▸ Requirement
Each line of the data must be given back verbatim, with pictures removed.

▸ Source data
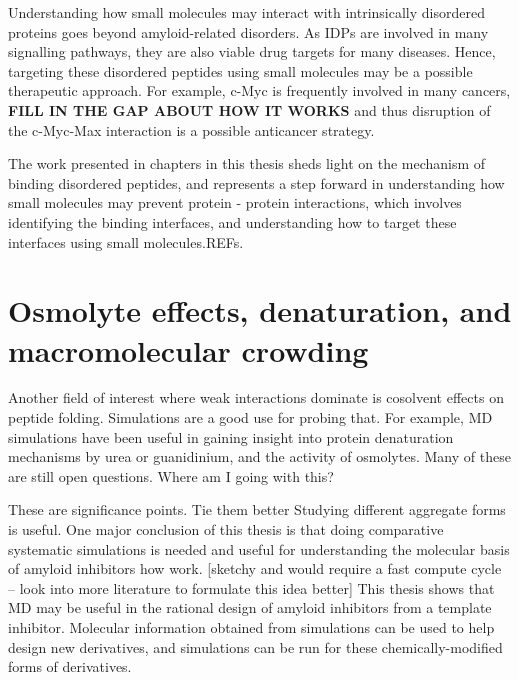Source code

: Understanding how small molecules may interact with intrinsically disordered proteins goes beyond amyloid-related disorders. As IDPs are involved in many signalling pathways, they are also viable drug targets for many diseases.   Hence, targeting these disordered peptides using small molecules may be a possible therapeutic approach. For example, c-Myc is frequently involved in many cancers, \textbf{FILL IN THE GAP ABOUT HOW IT WORKS} and thus disruption of the c-Myc-Max interaction is a possible anticancer strategy.\cite{Iakoucheva:2002uv,Metallo:2010p6822,Cuchillo:2012bm}

The work presented in chapters in this thesis sheds light on the mechanism of binding disordered peptides, and represents a step forward in understanding how small molecules may prevent protein - protein interactions, which involves identifying the binding interfaces, and understanding how to target these interfaces using small molecules.REFs.

\section{Osmolyte effects, denaturation, and macromolecular crowding}
Another field of interest where weak interactions dominate is cosolvent effects on peptide folding. Simulations are a good use for probing that.  For example, MD simulations have been useful in gaining insight into protein denaturation mechanisms by urea or guanidinium, and the activity of osmolytes. Many of these are still open questions.\cite{http://pubs.acs.org/doi/abs/10.1021/jp200625k -- crowding and protein association.} Where am I going with this?

These are significance points.  Tie them better Studying different aggregate forms is useful.  One major conclusion of this thesis is that doing comparative systematic simulations is needed and useful for understanding the molecular basis of amyloid inhibitors how work.
[sketchy and would require a fast compute cycle -- look into more literature to formulate this idea better] This thesis shows that MD may be useful in the rational design of amyloid inhibitors from a template inhibitor. Molecular information obtained from simulations can be used to help design new derivatives, and simulations can be run for these chemically-modified forms of derivatives.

▸ Exercise response
Source code

: Understanding how small molecules may interact with intrinsically disordered proteins goes beyond amyloid-related disorders. As IDPs are involved in many signalling pathways, they are also viable drug targets for many diseases.   Hence, targeting these disordered peptides using small molecules may be a possible therapeutic approach. For example, c-Myc is frequently involved in many cancers, \textbf{FILL IN THE GAP ABOUT HOW IT WORKS} and thus disruption of the c-Myc-Max interaction is a possible anticancer strategy.\cite{Iakoucheva:2002uv,Metallo:2010p6822,Cuchillo:2012bm}

The work presented in chapters in this thesis sheds light on the mechanism of binding disordered peptides, and represents a step forward in understanding how small molecules may prevent protein - protein interactions, which involves identifying the binding interfaces, and understanding how to target these interfaces using small molecules.REFs.

\section{Osmolyte effects, denaturation, and macromolecular crowding}
Another field of interest where weak interactions dominate is cosolvent effects on peptide folding. Simulations are a good use for probing that.  For example, MD simulations have been useful in gaining insight into protein denaturation mechanisms by urea or guanidinium, and the activity of osmolytes. Many of these are still open questions.\cite{http://pubs.acs.org/doi/abs/10.1021/jp200625k -- crowding and protein association.} Where am I going with this?

These are significance points.  Tie them better Studying different aggregate forms is useful.  One major conclusion of this thesis is that doing comparative systematic simulations is needed and useful for understanding the molecular basis of amyloid inhibitors how work.
[sketchy and would require a fast compute cycle -- look into more literature to formulate this idea better] This thesis shows that MD may be useful in the rational design of amyloid inhibitors from a template inhibitor. Molecular information obtained from simulations can be used to help design new derivatives, and simulations can be run for these chemically-modified forms of derivatives.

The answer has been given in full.